PROVIDENCE, R.I. [Brown University] — For more than a decade, a plaque at the entrance to the Plant Operations department at Brown welcomed visitors to the Philip D. Andrews Memorial Building.
When the Olive Street building was demolished in 2001 to make way for the Sidney E. Frank Hall for Life Sciences, University staff carefully wrapped the plaque in butcher paper and painter’s tape, hoping they might display it elsewhere someday.
Nearly 20 years later — on Friday, June 14, 2019 — that “someday” finally came.
“Only one building has been dedicated to a member of the staff at Brown, and that [staff member] is Philip D. Andrews,” said Michael Guglielmo Jr., vice president for facilities management at Brown, at a gathering Friday. “Today, we will recognize him again.”
Guglielmo joined President Christina Paxson, Fellow Craig Barton from the Brown Corporation, members of Andrews’ family and hundreds of University employees on a sunny, gusty afternoon to dedicate and rename Brown’s current Facilities Management Building at 295 Lloyd Ave. to the longtime custodian and manager. Andrews was known by many on campus for his relentlessly positive attitude, innovative ideas and dedication to the institution, attendees said.
“Phil Andrews was emblematic of everything that we love about the people who work here,” Paxson said. “He gave Brown a lifetime of hard work and devotion, and clearly he had become a beloved member of his community and a beloved colleague to so many people… This building will always stand to honor that legacy.”
Though few current Brown employees had occasion to meet the late Philip D. Andrews, his story is familiar to many in Facilities Management — the successor department to Plant Operations — and elsewhere around campus. Andrews was hired by the University as a custodian in 1947 and spent his early days cleaning the buildings at Pembroke College, where women at Brown were educated. Over the years, Andrews earned promotion after promotion until, by the 1980s, he had worked his way up to custodial service manager, overseeing all of the custodians within the University’s residence halls.

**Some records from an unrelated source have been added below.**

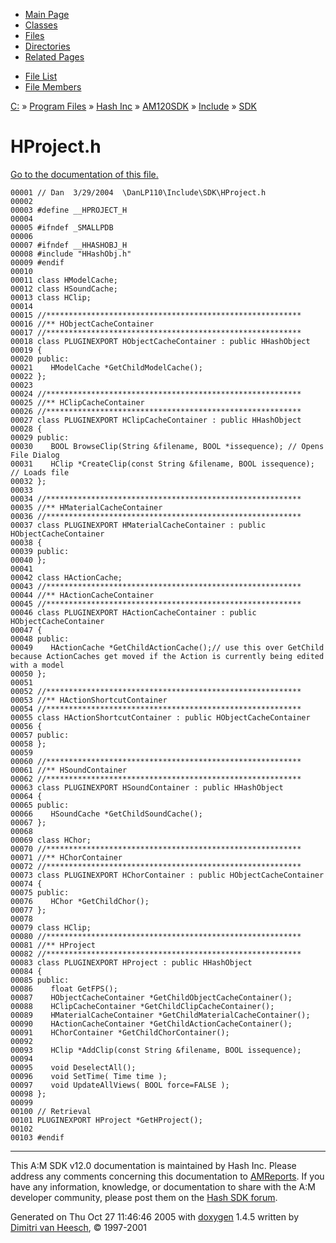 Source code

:<div class="tabs">

- [Main Page](index.md)
- [Classes](annotated.md)
- <span id="current">[Files](files.md)</span>
- [Directories](dirs.md)
- [Related Pages](pages.md)

</div>

<div class="tabs">

- [File List](files.md)
- [File Members](globals.md)

</div>

<div class="nav">

<a href="dir_C_3A_2F.md" class="el">C:</a> » <a href="dir_C_3A_2FProgram_20Files_2F.md" class="el">Program Files</a> » <a href="dir_C_3A_2FProgram_20Files_2FHash_20Inc_2F.md" class="el">Hash Inc</a> » <a href="dir_C_3A_2FProgram_20Files_2FHash_20Inc_2FAM120SDK_2F.md" class="el">AM120SDK</a> » <a href="dir_C_3A_2FProgram_20Files_2FHash_20Inc_2FAM120SDK_2FInclude_2F.md" class="el">Include</a> » <a href="dir_C_3A_2FProgram_20Files_2FHash_20Inc_2FAM120SDK_2FInclude_2FSDK_2F.md" class="el">SDK</a>

</div>

# HProject.h

[Go to the documentation of this file.](HProject_8h.md)

<div class="fragment">

``` fragment
00001 // Dan  3/29/2004  \DanLP110\Include\SDK\HProject.h
00002 
00003 #define __HPROJECT_H
00004 
00005 #ifndef _SMALLPDB
00006 
00007 #ifndef __HHASHOBJ_H
00008 #include "HHashObj.h"
00009 #endif
00010 
00011 class HModelCache;
00012 class HSoundCache;
00013 class HClip;
00014 
00015 //*********************************************************
00016 //** HObjectCacheContainer
00017 //*********************************************************
00018 class PLUGINEXPORT HObjectCacheContainer : public HHashObject
00019 {
00020 public:
00021    HModelCache *GetChildModelCache();
00022 };
00023 
00024 //*********************************************************
00025 //** HClipCacheContainer
00026 //*********************************************************
00027 class PLUGINEXPORT HClipCacheContainer : public HHashObject
00028 {
00029 public:
00030    BOOL BrowseClip(String &filename, BOOL *issequence); // Opens File Dialog
00031    HClip *CreateClip(const String &filename, BOOL issequence); // Loads file
00032 };
00033 
00034 //*********************************************************
00035 //** HMaterialCacheContainer
00036 //*********************************************************
00037 class PLUGINEXPORT HMaterialCacheContainer : public HObjectCacheContainer
00038 {
00039 public:
00040 };
00041 
00042 class HActionCache;
00043 //*********************************************************
00044 //** HActionCacheContainer
00045 //*********************************************************
00046 class PLUGINEXPORT HActionCacheContainer : public HObjectCacheContainer
00047 {
00048 public:
00049    HActionCache *GetChildActionCache();// use this over GetChild because ActionCaches get moved if the Action is currently being edited with a model
00050 };
00051 
00052 //*********************************************************
00053 //** HActionShortcutContainer
00054 //*********************************************************
00055 class HActionShortcutContainer : public HObjectCacheContainer
00056 {
00057 public:
00058 };
00059 
00060 //*********************************************************
00061 //** HSoundContainer
00062 //*********************************************************
00063 class PLUGINEXPORT HSoundContainer : public HHashObject
00064 {
00065 public:
00066    HSoundCache *GetChildSoundCache();
00067 };
00068 
00069 class HChor;
00070 //*********************************************************
00071 //** HChorContainer
00072 //*********************************************************
00073 class PLUGINEXPORT HChorContainer : public HObjectCacheContainer
00074 {
00075 public:
00076    HChor *GetChildChor();
00077 };
00078 
00079 class HClip;
00080 //*********************************************************
00081 //** HProject
00082 //*********************************************************
00083 class PLUGINEXPORT HProject : public HHashObject
00084 {
00085 public:
00086    float GetFPS();
00087    HObjectCacheContainer *GetChildObjectCacheContainer();
00088    HClipCacheContainer *GetChildClipCacheContainer();
00089    HMaterialCacheContainer *GetChildMaterialCacheContainer();
00090    HActionCacheContainer *GetChildActionCacheContainer();
00091    HChorContainer *GetChildChorContainer();
00092    
00093    HClip *AddClip(const String &filename, BOOL issequence);
00094    
00095    void DeselectAll();
00096    void SetTime( Time time );
00097    void UpdateAllViews( BOOL force=FALSE );
00098 };
00099 
00100 // Retrieval
00101 PLUGINEXPORT HProject *GetHProject();
00102 
00103 #endif
```

</div>

------------------------------------------------------------------------

<span class="small">This A:M SDK v12.0 documentation is maintained by Hash Inc. Please address any comments concerning this documentation to [AMReports](http://www.hash.com/reports). If you have any information, knowledge, or documentation to share with the A:M developer community, please post them on the [Hash SDK forum](http://www.hash.com/forums/index.php?showforum=11).</span>

Generated on Thu Oct 27 11:46:46 2005 with [<span class="image placeholder" original-image-src="doxygen.png" original-image-title="" height="45" width="100" align="middle" border="0">doxygen</span>](http://www.doxygen.org/index.html) 1.4.5 written by [Dimitri van Heesch](mailto:dimitri@stack.nl), © 1997-2001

When Andrews died in 1990, after 43 years of service, then-University President Vartan Gregorian moved to dedicate the Plant Operations building to him.

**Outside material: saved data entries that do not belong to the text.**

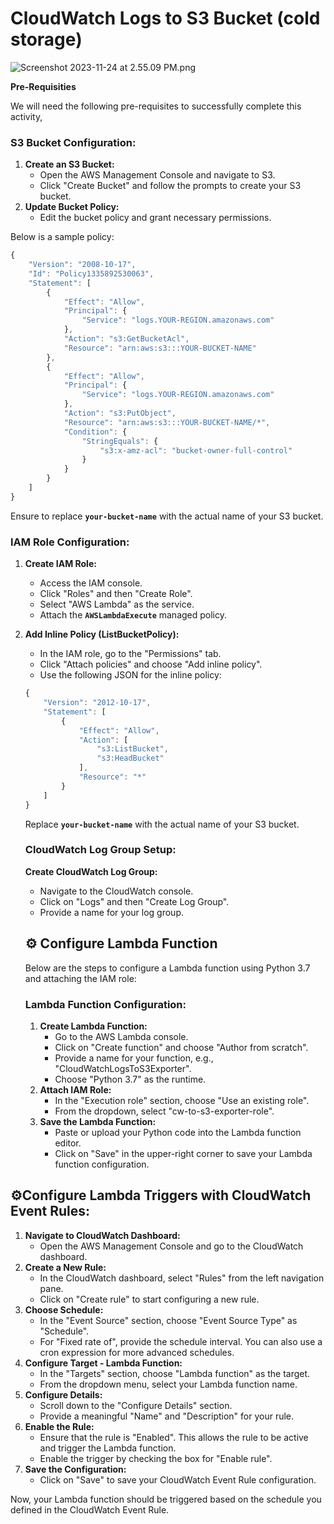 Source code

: # CloudWatch Logs to S3 Bucket (cold storage)

![Screenshot 2023-11-24 at 2.55.09 PM.png](../assets/poster.png)

**Pre-Requisities**

We will need the following pre-requisites to successfully complete this activity,

### **S3 Bucket Configuration:**

1. **Create an S3 Bucket:**
    - Open the AWS Management Console and navigate to S3.
    - Click "Create Bucket" and follow the prompts to create your S3 bucket.
2. **Update Bucket Policy:**
    - Edit the bucket policy and grant necessary permissions.

Below is a sample policy:

```jsx
{
    "Version": "2008-10-17",
    "Id": "Policy1335892530063",
    "Statement": [
        {
            "Effect": "Allow",
            "Principal": {
                "Service": "logs.YOUR-REGION.amazonaws.com"
            },
            "Action": "s3:GetBucketAcl",
            "Resource": "arn:aws:s3:::YOUR-BUCKET-NAME"
        },
        {
            "Effect": "Allow",
            "Principal": {
                "Service": "logs.YOUR-REGION.amazonaws.com"
            },
            "Action": "s3:PutObject",
            "Resource": "arn:aws:s3:::YOUR-BUCKET-NAME/*",
            "Condition": {
                "StringEquals": {
                    "s3:x-amz-acl": "bucket-owner-full-control"
                }
            }
        }
    ]
}
```

Ensure to replace **`your-bucket-name`** with the actual name of your S3 bucket.

### **IAM Role Configuration:**

1. **Create IAM Role:**
    - Access the IAM console.
    - Click "Roles" and then "Create Role".
    - Select "AWS Lambda" as the service.
    - Attach the **`AWSLambdaExecute`** managed policy.
2. **Add Inline Policy (ListBucketPolicy):**
    - In the IAM role, go to the "Permissions" tab.
    - Click "Attach policies" and choose "Add inline policy".
    - Use the following JSON for the inline policy:
    
    ```jsx
    {
        "Version": "2012-10-17",
        "Statement": [
            {
                "Effect": "Allow",
                "Action": [
                    "s3:ListBucket",
                    "s3:HeadBucket"
                ],
                "Resource": "*"
            }
        ]
    }
    ```
    
    Replace **`your-bucket-name`** with the actual name of your S3 bucket.
    
    ### **CloudWatch Log Group Setup:**
    
    **Create CloudWatch Log Group:**
    
    - Navigate to the CloudWatch console.
    - Click on "Logs" and then "Create Log Group".
    - Provide a name for your log group.
    
    ## ⚙️ **Configure Lambda Function**
    
    Below are the steps to configure a Lambda function using Python 3.7 and attaching the IAM role:
    
    ### **Lambda Function Configuration:**
    
    1. **Create Lambda Function:**
        - Go to the AWS Lambda console.
        - Click on "Create function" and choose "Author from scratch".
        - Provide a name for your function, e.g., "CloudWatchLogsToS3Exporter".
        - Choose "Python 3.7" as the runtime.
    2. **Attach IAM Role:**
        - In the "Execution role" section, choose "Use an existing role".
        - From the dropdown, select "cw-to-s3-exporter-role".
    3. **Save the Lambda Function:**
        - Paste or upload your Python code into the Lambda function editor.
        - Click on "Save" in the upper-right corner to save your Lambda function configuration.

## ⚙️**Configure Lambda Triggers with CloudWatch Event Rules:**

1. **Navigate to CloudWatch Dashboard:**
    - Open the AWS Management Console and go to the CloudWatch dashboard.
2. **Create a New Rule:**
    - In the CloudWatch dashboard, select "Rules" from the left navigation pane.
    - Click on "Create rule" to start configuring a new rule.
3. **Choose Schedule:**
    - In the "Event Source" section, choose "Event Source Type" as "Schedule".
    - For "Fixed rate of", provide the schedule interval. You can also use a cron expression for more advanced schedules.
4. **Configure Target - Lambda Function:**
    - In the "Targets" section, choose "Lambda function" as the target.
    - From the dropdown menu, select your Lambda function name.
5. **Configure Details:**
    - Scroll down to the "Configure Details" section.
    - Provide a meaningful "Name" and "Description" for your rule.
6. **Enable the Rule:**
    - Ensure that the rule is "Enabled". This allows the rule to be active and trigger the Lambda function.
    - Enable the trigger by checking the box for "Enable rule".
7. **Save the Configuration:**
    - Click on "Save" to save your CloudWatch Event Rule configuration.

Now, your Lambda function should be triggered based on the schedule you defined in the CloudWatch Event Rule.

“It is rare — and frankly, perhaps unique — that a university dedicates a building to an employee,” Gregorian said in an address to staff members at a 1991 dedication event. “Phil felt a dedication and commitment to his work at Brown that was exemplary. And his genial and warm spirit were remarkable.”
Guglielmo said Andrews’ unwavering dedication to work had been evident to all who knew him. The custodial manager would go miles out of his way to help any colleague, according to an obituary published in a University newsletter. During the infamous Blizzard of 1978, when several feet of snow brought the city to a standstill, he walked 10 miles to work from his East Providence home to ensure pathways were cleared and safe for students, his son Rodney Andrews shared Friday. And when he realized he couldn’t be promoted to a new position without a high school diploma, Andrews, who had left high school early to support his family, worked hard to obtain his GED, said his daughter Sandy Perry at the event.
“He was very dedicated to Brown, and I think it’s because Brown was so dedicated to him,” Perry said.
Among Andrews’ many achievements, Guglielmo shared, was his success in leading the University’s first recycling program beginning in the late 1980s. At the time, his work received recognition from several professional organizations.
Another of his achievements was less quantifiable but no less important: Andrews was rarely seen without a smile on his face, even at the end of a 16-hour workday during Commencement and Reunion Weekend. He would take the time to greet everyone from a custodian to the University president — a quality Gregorian had greatly admired during this time as president, according to Paxson.
“For more than four decades, what [Andrews] did and how he did it… touched the lives of this community… in ways seen and unseen,” Paxson said. “He made his mark here, and that’s something worth celebrating and remembering.”